Tek tek hekimlerin hatalı davranışları ya da ihmalleri sonucu ortaya çıkan kötü uygulamalara takılıp kalarak, sadece hasta haklarını gündeme getirirsek, çok önemli bir hata yapmış oluruz. Hasta haklarından önce, sağlık hakkını savunmalıyız.
GÖREV, TOPLUM VE DEVLETTE Sağlık hakkı, ana rahmine düşüldü- ğü andan itibaren devreye girer. Bütün yaşam boyunca sürer. Bu hakkın gereklerini toplum ve devlet yerine getirmelidir. Hasta hakları ülkemizde çok yeni bir konudur. Taraflar bir arayış içindedir. İlk örgütlenmeye katılanlar mağdur kimselerdir, istenmeyen koşullarda yaşayan hasta ve yakınlarıdır.

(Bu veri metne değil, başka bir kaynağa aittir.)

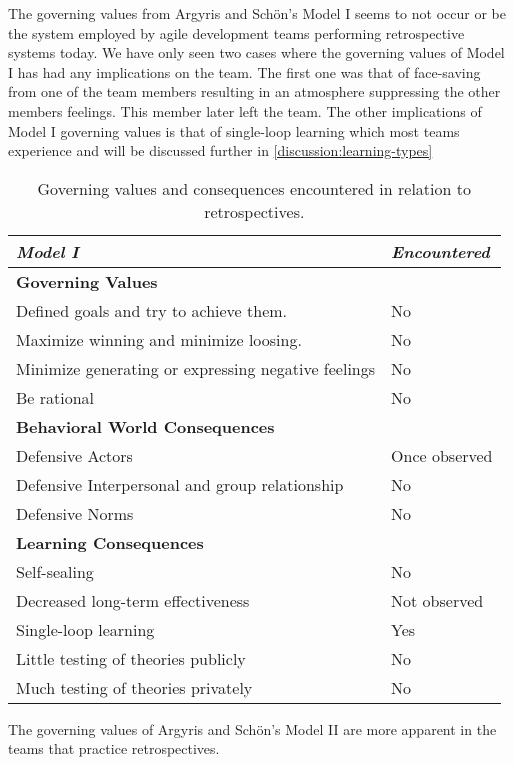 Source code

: The governing values from Argyris and Schön's Model I seems to not occur or be the system employed by agile development teams performing retrospective systems today. We have only seen two cases where the governing values of Model I has had any implications on the team. The first one was that of face-saving from one of the team members resulting in an atmosphere suppressing the other members feelings. This member later left the team. The other implications of Model I governing values is that of single-loop learning which most teams experience and will be discussed further in \autoref{discussion:learning-types}

\begin{table}[h]
	\begin{center}
		\caption{Governing values and consequences encountered in relation to retrospectives.}
		\label{table:model-i-occurences}
		\begin{tabular}{l l}
			\hline
			\textit{Model I} & \textit{Encountered} \\
			\hline
			\textbf{Governing Values} & \\
			Defined goals and try to achieve them. & No \\
			Maximize winning and minimize loosing. & No \\
			Minimize generating or expressing negative feelings & No \\
			Be rational & No \\
			\hline
			\textbf{Behavioral World Consequences} & \\
			Defensive Actors & Once observed \\
			Defensive Interpersonal and group relationship & No \\
			Defensive Norms & No \\
			\hline
			\textbf{Learning Consequences} & \\
			Self-sealing & No \\
			Decreased long-term effectiveness & Not observed \\
			Single-loop learning & Yes \\
			Little testing of theories publicly & No \\
			Much testing of theories privately & No \\
			\hline
		\end{tabular}
	\end{center}
\end{table}

The governing values of Argyris and Schön's Model II are more apparent in the teams that practice retrospectives.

GÜVEN DUYGUSU ÖNEMLİ Bu kişilerde, tedavi kurumlarına ve özellikle de hekimlere karşı bir önyargı oluşmuştur. Her reçete yazıldığında veya ameliyatlar konusunda aşırı titizlenme, hekimlerin özgür çalışma ortamlarını yok edecektir. Hasta haklarını, hekim hatalarına karşı olarak değerlendirmek ve örgütlenmek çok yanlış bir davranıştır. Bu hareketleri ön plana çıkartıp, hekimleri peşinen suçlar bir platforma dönüştürülmemelidir. Hasta hakları bildirgesinin sağlık hizmeti veren kurum, kuruluş veya doktorlara karşı bir silah olarak kullanılması, birbirleri için gerekli olan doktor ve hastayı birbirinden uzaklaştırarak, sağlık hizmeti üretilmesi ve alınmasında esas olan gizlilik ve güveni zedeler.

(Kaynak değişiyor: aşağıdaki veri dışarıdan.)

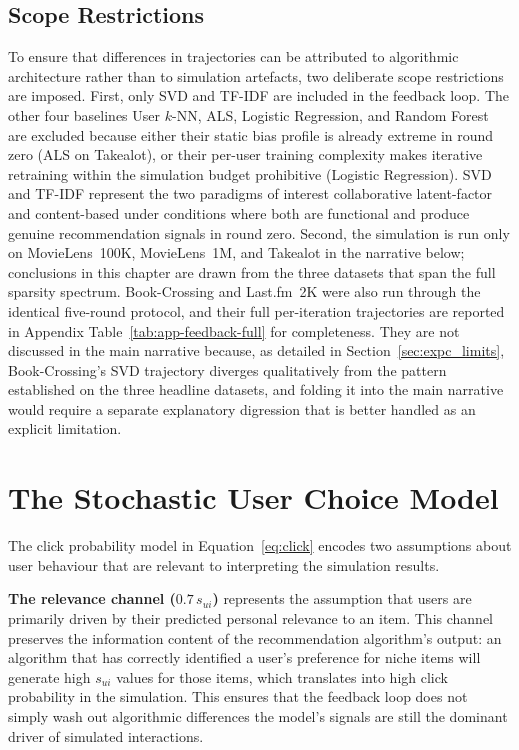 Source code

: \documentclass[11pt,a4paper]{report}
\begin{document}
\subsection{Scope Restrictions}

To ensure that differences in trajectories can be attributed to algorithmic architecture rather than to simulation artefacts, two deliberate scope restrictions are imposed. First, only SVD and TF-IDF are included in the feedback loop. The other four baselines User $k$-NN, ALS, Logistic Regression, and Random Forest are excluded because either their static bias profile is already extreme in round zero (ALS on Takealot), or their per-user training complexity makes iterative retraining within the simulation budget prohibitive (Logistic Regression). SVD and TF-IDF represent the two paradigms of interest collaborative latent-factor and content-based under conditions where both are functional and produce genuine recommendation signals in round zero. Second, the simulation is run only on MovieLens~100K, MovieLens~1M, and Takealot in the narrative below; conclusions in this chapter are drawn from the three datasets that span the full sparsity spectrum. Book-Crossing and Last.fm~2K were also run through the identical five-round protocol, and their full per-iteration trajectories are reported in Appendix Table~\ref{tab:app-feedback-full} for completeness. They are not discussed in the main narrative because, as detailed in Section~\ref{sec:expc_limits}, Book-Crossing's SVD trajectory diverges qualitatively from the pattern established on the three headline datasets, and folding it into the main narrative would require a separate explanatory digression that is better handled as an explicit limitation.

\section{The Stochastic User Choice Model}
\label{sec:expc_click}

The click probability model in Equation~\ref{eq:click} encodes two assumptions about user behaviour that are relevant to interpreting the simulation results.

\textbf{The relevance channel ($0.7\, s_{ui}$)} represents the assumption that users are primarily driven by their predicted personal relevance to an item. This channel preserves the information content of the recommendation algorithm's output: an algorithm that has correctly identified a user's preference for niche items will generate high $s_{ui}$ values for those items, which translates into high click probability in the simulation. This ensures that the feedback loop does not simply wash out algorithmic differences the model's signals are still the dominant driver of simulated interactions.
\end{document}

HEKİMİN SEÇME ÖZGÜRLÜĞÜ Hasta hakları konusuyla doğrudan bir ilişkisi bulunmamasına rağmen, bu bölümde belirtmek istediğim bir konu var. Nasıl ki hastaların istedikleri hekimi seçme özgürlüğü var. Öyle ise hekimin de hastasını seçme özgürlüğü olsun mu? Kişilikleri nedeniyle hekimle anlaşamayan veya hekimin önerdiği tedaviyi uygulamayan, hastalanmasına neden olan alkol, sigara veya başka bir maddeyi kullanarak iyileşme yolunda hekime yardımcı olmayan hastaları da hekimler muayene etsinler mi?